● WHAT YOU SHOULD DO
Output every record precisely.

Saved data entries
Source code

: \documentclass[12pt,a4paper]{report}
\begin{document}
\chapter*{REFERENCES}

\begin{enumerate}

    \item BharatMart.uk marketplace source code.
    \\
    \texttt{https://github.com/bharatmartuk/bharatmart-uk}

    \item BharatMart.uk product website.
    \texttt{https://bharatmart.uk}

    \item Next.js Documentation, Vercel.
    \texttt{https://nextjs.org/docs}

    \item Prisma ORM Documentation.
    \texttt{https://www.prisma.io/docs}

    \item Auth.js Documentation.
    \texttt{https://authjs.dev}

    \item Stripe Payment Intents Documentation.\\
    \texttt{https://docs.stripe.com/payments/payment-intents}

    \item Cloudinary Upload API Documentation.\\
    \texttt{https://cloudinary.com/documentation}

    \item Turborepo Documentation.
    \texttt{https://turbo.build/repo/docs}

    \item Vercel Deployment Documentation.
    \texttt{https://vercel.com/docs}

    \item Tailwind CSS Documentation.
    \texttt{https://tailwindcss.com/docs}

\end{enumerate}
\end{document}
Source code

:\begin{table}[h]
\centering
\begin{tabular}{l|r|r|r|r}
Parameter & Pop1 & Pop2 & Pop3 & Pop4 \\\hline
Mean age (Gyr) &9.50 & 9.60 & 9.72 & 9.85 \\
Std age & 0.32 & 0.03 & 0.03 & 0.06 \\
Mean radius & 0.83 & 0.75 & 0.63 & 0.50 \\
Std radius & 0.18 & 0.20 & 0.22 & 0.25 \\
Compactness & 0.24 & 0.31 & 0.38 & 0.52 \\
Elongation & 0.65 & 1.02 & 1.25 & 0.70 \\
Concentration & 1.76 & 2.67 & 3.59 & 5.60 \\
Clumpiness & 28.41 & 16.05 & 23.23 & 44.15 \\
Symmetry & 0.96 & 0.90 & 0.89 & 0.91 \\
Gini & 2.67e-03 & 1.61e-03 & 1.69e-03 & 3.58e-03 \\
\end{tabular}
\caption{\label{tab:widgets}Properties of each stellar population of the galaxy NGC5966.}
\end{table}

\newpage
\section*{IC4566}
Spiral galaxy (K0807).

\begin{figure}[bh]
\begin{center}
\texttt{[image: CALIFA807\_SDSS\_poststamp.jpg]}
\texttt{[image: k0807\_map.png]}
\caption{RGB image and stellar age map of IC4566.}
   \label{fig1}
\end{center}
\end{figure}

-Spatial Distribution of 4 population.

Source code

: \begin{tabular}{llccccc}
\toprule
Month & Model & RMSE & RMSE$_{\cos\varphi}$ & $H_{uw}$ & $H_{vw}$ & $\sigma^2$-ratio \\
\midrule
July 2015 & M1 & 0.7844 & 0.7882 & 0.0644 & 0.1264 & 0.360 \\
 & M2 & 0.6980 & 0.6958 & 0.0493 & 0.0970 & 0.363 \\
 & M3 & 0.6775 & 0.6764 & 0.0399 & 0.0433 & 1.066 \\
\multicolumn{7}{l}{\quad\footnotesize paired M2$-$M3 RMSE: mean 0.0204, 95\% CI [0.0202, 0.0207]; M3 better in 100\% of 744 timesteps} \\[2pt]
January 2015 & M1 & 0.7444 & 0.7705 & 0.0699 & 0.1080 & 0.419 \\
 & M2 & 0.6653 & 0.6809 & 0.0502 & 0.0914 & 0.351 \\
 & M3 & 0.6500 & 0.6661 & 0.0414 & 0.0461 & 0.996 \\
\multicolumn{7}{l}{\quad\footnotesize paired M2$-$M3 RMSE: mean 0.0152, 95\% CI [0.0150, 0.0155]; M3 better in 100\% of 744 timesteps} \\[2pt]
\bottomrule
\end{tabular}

● WRITTEN ANSWER
Source code

: \documentclass[12pt,a4paper]{report}
\begin{document}
\chapter*{REFERENCES}

\begin{enumerate}

    \item BharatMart.uk marketplace source code.
    \\
    \texttt{https://github.com/bharatmartuk/bharatmart-uk}

    \item BharatMart.uk product website.
    \texttt{https://bharatmart.uk}

    \item Next.js Documentation, Vercel.
    \texttt{https://nextjs.org/docs}

    \item Prisma ORM Documentation.
    \texttt{https://www.prisma.io/docs}

    \item Auth.js Documentation.
    \texttt{https://authjs.dev}

    \item Stripe Payment Intents Documentation.\\
    \texttt{https://docs.stripe.com/payments/payment-intents}

    \item Cloudinary Upload API Documentation.\\
    \texttt{https://cloudinary.com/documentation}

    \item Turborepo Documentation.
    \texttt{https://turbo.build/repo/docs}

    \item Vercel Deployment Documentation.
    \texttt{https://vercel.com/docs}

    \item Tailwind CSS Documentation.
    \texttt{https://tailwindcss.com/docs}

\end{enumerate}
\end{document}
Source code

:\begin{table}[h]
\centering
\begin{tabular}{l|r|r|r|r}
Parameter & Pop1 & Pop2 & Pop3 & Pop4 \\\hline
Mean age (Gyr) &9.50 & 9.60 & 9.72 & 9.85 \\
Std age & 0.32 & 0.03 & 0.03 & 0.06 \\
Mean radius & 0.83 & 0.75 & 0.63 & 0.50 \\
Std radius & 0.18 & 0.20 & 0.22 & 0.25 \\
Compactness & 0.24 & 0.31 & 0.38 & 0.52 \\
Elongation & 0.65 & 1.02 & 1.25 & 0.70 \\
Concentration & 1.76 & 2.67 & 3.59 & 5.60 \\
Clumpiness & 28.41 & 16.05 & 23.23 & 44.15 \\
Symmetry & 0.96 & 0.90 & 0.89 & 0.91 \\
Gini & 2.67e-03 & 1.61e-03 & 1.69e-03 & 3.58e-03 \\
\end{tabular}
\caption{\label{tab:widgets}Properties of each stellar population of the galaxy NGC5966.}
\end{table}

\newpage
\section*{IC4566}
Spiral galaxy (K0807).

\begin{figure}[bh]
\begin{center}
\texttt{[image: CALIFA807\_SDSS\_poststamp.jpg]}
\texttt{[image: k0807\_map.png]}
\caption{RGB image and stellar age map of IC4566.}
   \label{fig1}
\end{center}
\end{figure}

-Spatial Distribution of 4 population.

Source code

: \begin{tabular}{llccccc}
\toprule
Month & Model & RMSE & RMSE$_{\cos\varphi}$ & $H_{uw}$ & $H_{vw}$ & $\sigma^2$-ratio \\
\midrule
July 2015 & M1 & 0.7844 & 0.7882 & 0.0644 & 0.1264 & 0.360 \\
 & M2 & 0.6980 & 0.6958 & 0.0493 & 0.0970 & 0.363 \\
 & M3 & 0.6775 & 0.6764 & 0.0399 & 0.0433 & 1.066 \\
\multicolumn{7}{l}{\quad\footnotesize paired M2$-$M3 RMSE: mean 0.0204, 95\% CI [0.0202, 0.0207]; M3 better in 100\% of 744 timesteps} \\[2pt]
January 2015 & M1 & 0.7444 & 0.7705 & 0.0699 & 0.1080 & 0.419 \\
 & M2 & 0.6653 & 0.6809 & 0.0502 & 0.0914 & 0.351 \\
 & M3 & 0.6500 & 0.6661 & 0.0414 & 0.0461 & 0.996 \\
\multicolumn{7}{l}{\quad\footnotesize paired M2$-$M3 RMSE: mean 0.0152, 95\% CI [0.0150, 0.0155]; M3 better in 100\% of 744 timesteps} \\[2pt]
\bottomrule
\end{tabular}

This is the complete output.